The French President has tasked the PM with reforming the government and presenting a budget to resolve the country’s political stalemate. Lecornu’s reappointment came after extensive negotiations and less than a week after his initial resignation due to internal conflicts within his new government.
France is currently grappling with economic challenges and a growing debt burden. Today’s reappointment is viewed as a critical opportunity for Macron to revitalize his second term, which extends until 2027. With a lack of majority support in the National Assembly, Macron is facing mounting criticism both internally and externally, leaving little room for maneuvering.
Macron’s office issued a brief statement announcing the reappointment, a month after Lecornu’s initial appointment and four days after his resignation. In a social media statement, Lecornu expressed his acceptance of the new role out of a sense of duty. He highlighted his mission to deliver a budget by year-end and address the daily concerns of French citizens.
All members of the new government are required to forgo ambitions of running for president in 2027, according to Lecornu. He emphasized that the new Cabinet would embody renewal and a diverse set of skills, aiming to resolve the ongoing political crisis and stabilize France’s image and interests.
Lecornu’s sudden resignation on Monday, shortly after announcing a new Cabinet that faced opposition from a key coalition partner, triggered calls for Macron’s resignation or the dissolution of parliament. Macron, instead of responding directly, announced his intention to appoint a successor for Lecornu within 48 hours.

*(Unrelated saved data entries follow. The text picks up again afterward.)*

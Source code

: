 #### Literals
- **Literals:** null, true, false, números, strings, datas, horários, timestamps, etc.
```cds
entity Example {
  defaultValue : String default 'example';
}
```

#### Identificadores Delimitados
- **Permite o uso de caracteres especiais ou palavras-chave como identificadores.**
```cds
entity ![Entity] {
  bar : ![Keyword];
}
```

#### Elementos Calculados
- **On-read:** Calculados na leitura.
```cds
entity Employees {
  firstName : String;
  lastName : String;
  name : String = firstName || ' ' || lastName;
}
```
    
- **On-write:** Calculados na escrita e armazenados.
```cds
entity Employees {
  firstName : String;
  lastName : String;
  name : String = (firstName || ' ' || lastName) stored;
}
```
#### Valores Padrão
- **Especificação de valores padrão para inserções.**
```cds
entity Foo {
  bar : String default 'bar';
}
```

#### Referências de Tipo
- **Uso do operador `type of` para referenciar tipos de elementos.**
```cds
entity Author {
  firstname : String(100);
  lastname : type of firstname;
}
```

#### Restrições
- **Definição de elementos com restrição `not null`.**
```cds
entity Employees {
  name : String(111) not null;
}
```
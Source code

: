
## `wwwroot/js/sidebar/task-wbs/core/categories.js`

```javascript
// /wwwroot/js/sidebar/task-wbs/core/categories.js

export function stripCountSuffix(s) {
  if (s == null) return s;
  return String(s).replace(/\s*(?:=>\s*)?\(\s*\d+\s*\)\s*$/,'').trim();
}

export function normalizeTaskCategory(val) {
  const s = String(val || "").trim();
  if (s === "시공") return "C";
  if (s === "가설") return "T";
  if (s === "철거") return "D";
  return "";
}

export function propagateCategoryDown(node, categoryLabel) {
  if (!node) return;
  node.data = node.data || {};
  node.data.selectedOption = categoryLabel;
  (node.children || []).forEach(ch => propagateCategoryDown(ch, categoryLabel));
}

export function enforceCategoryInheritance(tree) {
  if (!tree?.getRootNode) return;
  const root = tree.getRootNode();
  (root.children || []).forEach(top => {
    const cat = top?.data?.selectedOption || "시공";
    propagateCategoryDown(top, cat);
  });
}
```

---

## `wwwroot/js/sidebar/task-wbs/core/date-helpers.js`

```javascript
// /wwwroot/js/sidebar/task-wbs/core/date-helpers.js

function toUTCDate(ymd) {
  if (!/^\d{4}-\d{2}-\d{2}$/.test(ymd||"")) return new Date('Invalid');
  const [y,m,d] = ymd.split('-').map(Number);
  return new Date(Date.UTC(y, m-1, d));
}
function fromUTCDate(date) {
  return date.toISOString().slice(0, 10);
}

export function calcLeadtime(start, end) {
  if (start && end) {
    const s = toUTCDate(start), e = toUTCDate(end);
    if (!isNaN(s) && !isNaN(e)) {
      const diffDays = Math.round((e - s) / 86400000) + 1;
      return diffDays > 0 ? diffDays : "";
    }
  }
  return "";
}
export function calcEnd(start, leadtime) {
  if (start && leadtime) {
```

Following a two-hour meeting with political party leaders at Macron’s request, uncertainty loomed regarding the next steps. Some leaders cautioned against selecting another prime minister from Macron’s fragile centrist camp, fearing potential rejection by the lower house of Parliament and prolonging the crisis.
The challenges faced by Macron’s successive minority governments over the past year have left France in a state of political paralysis amidst a debt crisis. France’s public debt at the end of the first quarter of 2025 stood at 3.346 trillion euros, equivalent to 114% of the GDP.
Moreover, France’s poverty rate hit 15.4% in 2023, the highest since records began in 1996, raising concerns among financial markets, ratings agencies, and the European Commission. The opposition parties, National Rally and France Unbowed, were excluded from the recent discussions, with diverging views on the necessary actions.
Lecornu suggested the possibility of a working government comprising Macron’s bloc, allies, and parts of the opposition. Seeking compromises to avoid a vote of no confidence, the PM might have to reconsider unpopular policies such as the pension reform, a contentious issue that opposition parties are advocating to revoke.
The ongoing political deadlock traces back to Macron’s decision to dissolve the National Assembly in June 2024, leading to a hung parliament after snap elections. The inability to secure a majority has impeded efforts to address France’s deficit and public debt, unsettling investors and frustrating voters.
With unstable support, Macron’s governments have faced successive crises, collapsing amidst challenges in garnering approval for austerity measures. Lecornu’s swift resignation post-Cabinet announcement underscores the fragility of Macron’s coalition amid deep-seated political and personal rivalries.